Take a walk down Russell Street in Covent Garden and you’ll see one of the saddest looking theatre façades in London. But major plans are afoot to renovate the Fortune Theatre.

The current state of the Fortune Theatre
The current state of the Fortune Theatre

The years since 1924 have not been kind to the Fortune Theatre, the 400-odd seat theatre in Russell Street that is dwarfed by its neighbour, the giant Theatre Royal Drury Lane.

Home to successful thriller The Woman in Black for the last 21 years, the Fortune was one of the first buildings in London to experiment with concrete and, since the demolition of Wembley Stadium, is now the oldest remaining public building to be designed using concrete as a textured and exposed façade.

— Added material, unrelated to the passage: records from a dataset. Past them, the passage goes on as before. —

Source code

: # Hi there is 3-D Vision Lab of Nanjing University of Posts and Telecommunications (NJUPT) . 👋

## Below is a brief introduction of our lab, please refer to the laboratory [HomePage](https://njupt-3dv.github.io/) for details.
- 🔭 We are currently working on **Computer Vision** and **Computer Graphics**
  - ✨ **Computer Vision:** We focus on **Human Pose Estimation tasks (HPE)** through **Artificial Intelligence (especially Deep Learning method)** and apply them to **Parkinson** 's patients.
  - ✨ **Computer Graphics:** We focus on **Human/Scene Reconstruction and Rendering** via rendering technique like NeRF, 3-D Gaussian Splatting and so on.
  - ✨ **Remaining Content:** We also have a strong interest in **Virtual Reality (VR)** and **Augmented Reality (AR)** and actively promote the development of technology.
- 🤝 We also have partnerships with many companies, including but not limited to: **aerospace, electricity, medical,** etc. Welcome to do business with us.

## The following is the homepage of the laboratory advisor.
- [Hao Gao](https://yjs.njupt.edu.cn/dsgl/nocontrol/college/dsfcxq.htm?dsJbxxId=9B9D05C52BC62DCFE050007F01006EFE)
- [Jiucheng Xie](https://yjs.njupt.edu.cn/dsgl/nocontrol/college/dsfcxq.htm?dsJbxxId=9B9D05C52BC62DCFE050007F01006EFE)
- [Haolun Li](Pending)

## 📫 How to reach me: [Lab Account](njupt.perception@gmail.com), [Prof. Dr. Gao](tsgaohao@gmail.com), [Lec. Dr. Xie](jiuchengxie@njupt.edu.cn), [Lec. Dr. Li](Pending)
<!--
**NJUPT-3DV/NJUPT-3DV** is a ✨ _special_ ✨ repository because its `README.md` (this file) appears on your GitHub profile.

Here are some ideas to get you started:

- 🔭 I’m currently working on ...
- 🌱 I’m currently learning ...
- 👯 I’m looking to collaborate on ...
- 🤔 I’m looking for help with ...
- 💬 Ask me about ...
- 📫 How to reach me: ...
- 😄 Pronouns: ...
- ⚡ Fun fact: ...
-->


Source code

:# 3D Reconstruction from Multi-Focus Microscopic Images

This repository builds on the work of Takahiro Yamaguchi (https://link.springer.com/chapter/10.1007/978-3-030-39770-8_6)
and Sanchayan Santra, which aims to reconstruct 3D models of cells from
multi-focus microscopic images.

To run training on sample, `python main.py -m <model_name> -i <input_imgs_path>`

And it’s the concrete that is the problem. Last winter’s bad weather has led to the concrete façade becoming pot-marked and eroded, which is why David Blyth, who was upped last month to Property Director of Ambassador Theatre Group, owner of the Fortune, is planning a major renovation of the theatre.

Work is timed to start in June this year and completed at the beginning of September, ready for the winter onslaught.

“We plan to completely strip both the front and side façades of the theatre”, he told, “and put a replica of the original canopy back over the front of the theatre”. The theatre will also see new display boards, signage and a brand new lighting system.

Planned renovations of the Fortune Theatre
Planned renovations of the Fortune Theatre

Originally designed by Ernest Schaufelberg, who also rebuilt the Adelphi Theatre in 1930, the Fortune was the first theatre in London to be built after the First World War and opened, suitably enough given The Woman in Black’s long residency, as the Fortune Thriller Theatre on 8 August 1924.

Owning West End theatres is not for the faint-hearted, with significant investment required in continually renovating these historic, often listed buildings. The Theatre’s Trust warned this week that recent Arts Council cuts will have an adverse effect on the protection of theatres, and even multi-millionaire Andrew Lloyd Webber, who owns a number of West End venues including the London Palladium and Her Majesty’s Theatre, admitted recently that the enormous investment required to continually redevelop West End theatres was “simply beyond me”.

Ambassador Theatre Group, now by far the largest theatre owner in the West End (and, according to their press, the world), will carry enormous responsibility in preserving West End theatres and continually investing in their upkeep.

David Blyth’s team seem up for the challenge, and are currently renovating the Phoenix Theatre, home to Blood Brothers, to be ready by the end of May. As David says, “both theatres will look quite smart when they are finished”.